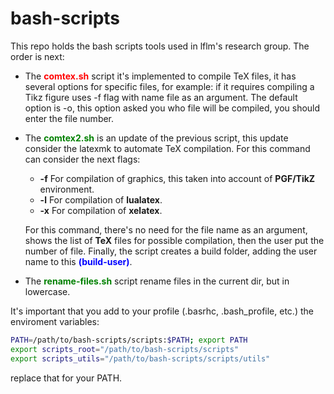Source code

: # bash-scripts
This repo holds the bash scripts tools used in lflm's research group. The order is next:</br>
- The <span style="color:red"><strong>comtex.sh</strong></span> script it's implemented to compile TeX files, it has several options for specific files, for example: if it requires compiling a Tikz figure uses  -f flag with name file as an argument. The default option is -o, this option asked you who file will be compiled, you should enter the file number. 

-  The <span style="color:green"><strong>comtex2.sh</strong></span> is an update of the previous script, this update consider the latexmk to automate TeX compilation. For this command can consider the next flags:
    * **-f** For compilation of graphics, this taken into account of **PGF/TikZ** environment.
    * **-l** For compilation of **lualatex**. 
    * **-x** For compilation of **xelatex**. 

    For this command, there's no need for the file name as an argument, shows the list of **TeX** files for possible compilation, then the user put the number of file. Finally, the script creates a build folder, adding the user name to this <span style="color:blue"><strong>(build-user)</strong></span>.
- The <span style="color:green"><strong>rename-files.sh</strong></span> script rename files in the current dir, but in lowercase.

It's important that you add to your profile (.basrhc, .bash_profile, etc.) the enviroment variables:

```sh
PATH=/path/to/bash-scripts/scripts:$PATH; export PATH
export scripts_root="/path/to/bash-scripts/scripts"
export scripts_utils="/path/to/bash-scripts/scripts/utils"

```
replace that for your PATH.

> [INSTRUCTIONS FOR THE TASK] Write out only the lines from the one containing "the file number." through the end of the listing above, exactly as they stand.

> [REPLY]
- The <span style="color:red"><strong>comtex.sh</strong></span> script it's implemented to compile TeX files, it has several options for specific files, for example: if it requires compiling a Tikz figure uses  -f flag with name file as an argument. The default option is -o, this option asked you who file will be compiled, you should enter the file number. 

-  The <span style="color:green"><strong>comtex2.sh</strong></span> is an update of the previous script, this update consider the latexmk to automate TeX compilation. For this command can consider the next flags:
    * **-f** For compilation of graphics, this taken into account of **PGF/TikZ** environment.
    * **-l** For compilation of **lualatex**. 
    * **-x** For compilation of **xelatex**. 

    For this command, there's no need for the file name as an argument, shows the list of **TeX** files for possible compilation, then the user put the number of file. Finally, the script creates a build folder, adding the user name to this <span style="color:blue"><strong>(build-user)</strong></span>.
- The <span style="color:green"><strong>rename-files.sh</strong></span> script rename files in the current dir, but in lowercase.

It's important that you add to your profile (.basrhc, .bash_profile, etc.) the enviroment variables:

```sh
PATH=/path/to/bash-scripts/scripts:$PATH; export PATH
export scripts_root="/path/to/bash-scripts/scripts"
export scripts_utils="/path/to/bash-scripts/scripts/utils"

```
replace that for your PATH.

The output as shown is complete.